**DIRECTIONS FOR THIS TASK**
An exact, word-for-word copy of the entries is required, beginning at the line that contains "- derivation (2" and ending at the last line, both included.

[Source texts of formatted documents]
*-*-*
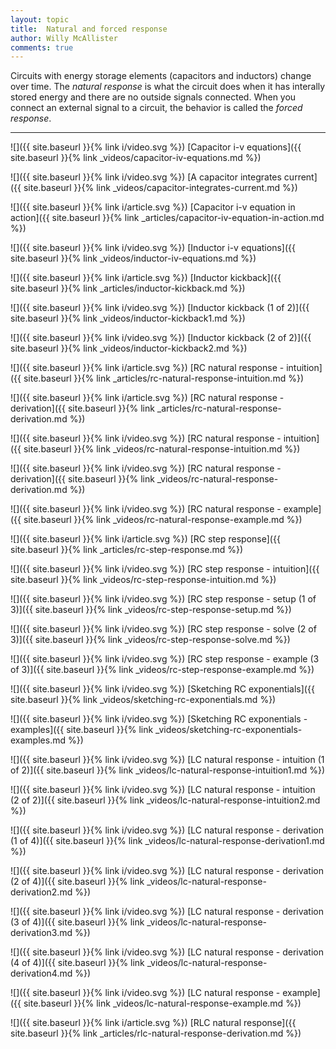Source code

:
 ```yaml
---
layout: topic
title:  Natural and forced response
author: Willy McAllister
comments: true
---
```


Circuits with energy storage elements (capacitors and inductors) change over time. The *natural response* is what the circuit does when it has interally stored energy and there are no outside signals connected. When you connect an external signal to a circuit, the behavior is called the *forced response*.

----

![]({{ site.baseurl }}{% link i/video.svg %}) [Capacitor i-v equations]({{ site.baseurl }}{% link _videos/capacitor-iv-equations.md %})

![]({{ site.baseurl }}{% link i/video.svg %}) [A capacitor integrates current]({{ site.baseurl }}{% link _videos/capacitor-integrates-current.md %})

![]({{ site.baseurl }}{% link i/article.svg %}) [Capacitor i-v equation in action]({{ site.baseurl }}{% link _articles/capacitor-iv-equation-in-action.md %})

![]({{ site.baseurl }}{% link i/video.svg %}) [Inductor i-v equations]({{ site.baseurl }}{% link _videos/inductor-iv-equations.md %})

![]({{ site.baseurl }}{% link i/article.svg %}) [Inductor kickback]({{ site.baseurl }}{% link _articles/inductor-kickback.md %})

![]({{ site.baseurl }}{% link i/video.svg %}) [Inductor kickback (1 of 2)]({{ site.baseurl }}{% link _videos/inductor-kickback1.md %})

![]({{ site.baseurl }}{% link i/video.svg %}) [Inductor kickback (2 of 2)]({{ site.baseurl }}{% link _videos/inductor-kickback2.md %})

![]({{ site.baseurl }}{% link i/article.svg %}) [RC natural response - intuition]({{ site.baseurl }}{% link _articles/rc-natural-response-intuition.md %})

![]({{ site.baseurl }}{% link i/article.svg %}) [RC natural response - derivation]({{ site.baseurl }}{% link _articles/rc-natural-response-derivation.md %})

![]({{ site.baseurl }}{% link i/video.svg %}) [RC natural response - intuition]({{ site.baseurl }}{% link _videos/rc-natural-response-intuition.md %})

![]({{ site.baseurl }}{% link i/video.svg %}) [RC natural response - derivation]({{ site.baseurl }}{% link _videos/rc-natural-response-derivation.md %})

![]({{ site.baseurl }}{% link i/video.svg %}) [RC natural response - example]({{ site.baseurl }}{% link _videos/rc-natural-response-example.md %})

![]({{ site.baseurl }}{% link i/article.svg %}) [RC step response]({{ site.baseurl }}{% link _articles/rc-step-response.md %})

![]({{ site.baseurl }}{% link i/video.svg %}) [RC step response - intuition]({{ site.baseurl }}{% link _videos/rc-step-response-intuition.md %})

![]({{ site.baseurl }}{% link i/video.svg %}) [RC step response - setup (1 of 3)]({{ site.baseurl }}{% link _videos/rc-step-response-setup.md %})

![]({{ site.baseurl }}{% link i/video.svg %}) [RC step response - solve (2 of 3)]({{ site.baseurl }}{% link _videos/rc-step-response-solve.md %})

![]({{ site.baseurl }}{% link i/video.svg %}) [RC step response - example (3 of 3)]({{ site.baseurl }}{% link _videos/rc-step-response-example.md %})

![]({{ site.baseurl }}{% link i/video.svg %}) [Sketching RC exponentials]({{ site.baseurl }}{% link _videos/sketching-rc-exponentials.md %})

![]({{ site.baseurl }}{% link i/video.svg %}) [Sketching RC exponentials - examples]({{ site.baseurl }}{% link _videos/sketching-rc-exponentials-examples.md %})

![]({{ site.baseurl }}{% link i/video.svg %}) [LC natural response - intuition (1 of 2)]({{ site.baseurl }}{% link _videos/lc-natural-response-intuition1.md %})

![]({{ site.baseurl }}{% link i/video.svg %}) [LC natural response - intuition (2 of 2)]({{ site.baseurl }}{% link _videos/lc-natural-response-intuition2.md %})

![]({{ site.baseurl }}{% link i/video.svg %}) [LC natural response - derivation (1 of 4)]({{ site.baseurl }}{% link _videos/lc-natural-response-derivation1.md %})

![]({{ site.baseurl }}{% link i/video.svg %}) [LC natural response - derivation (2 of 4)]({{ site.baseurl }}{% link _videos/lc-natural-response-derivation2.md %})

![]({{ site.baseurl }}{% link i/video.svg %}) [LC natural response - derivation (3 of 4)]({{ site.baseurl }}{% link _videos/lc-natural-response-derivation3.md %})

![]({{ site.baseurl }}{% link i/video.svg %}) [LC natural response - derivation (4 of 4)]({{ site.baseurl }}{% link _videos/lc-natural-response-derivation4.md %})

![]({{ site.baseurl }}{% link i/video.svg %}) [LC natural response - example]({{ site.baseurl }}{% link _videos/lc-natural-response-example.md %})

![]({{ site.baseurl }}{% link i/article.svg %}) [RLC natural response]({{ site.baseurl }}{% link _articles/rlc-natural-response-derivation.md %})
*-*-*
**EXPECTED ANSWER**
![]({{ site.baseurl }}{% link i/video.svg %}) [LC natural response - derivation (2 of 4)]({{ site.baseurl }}{% link _videos/lc-natural-response-derivation2.md %})

![]({{ site.baseurl }}{% link i/video.svg %}) [LC natural response - derivation (3 of 4)]({{ site.baseurl }}{% link _videos/lc-natural-response-derivation3.md %})

![]({{ site.baseurl }}{% link i/video.svg %}) [LC natural response - derivation (4 of 4)]({{ site.baseurl }}{% link _videos/lc-natural-response-derivation4.md %})

![]({{ site.baseurl }}{% link i/video.svg %}) [LC natural response - example]({{ site.baseurl }}{% link _videos/lc-natural-response-example.md %})

![]({{ site.baseurl }}{% link i/article.svg %}) [RLC natural response]({{ site.baseurl }}{% link _articles/rlc-natural-response-derivation.md %})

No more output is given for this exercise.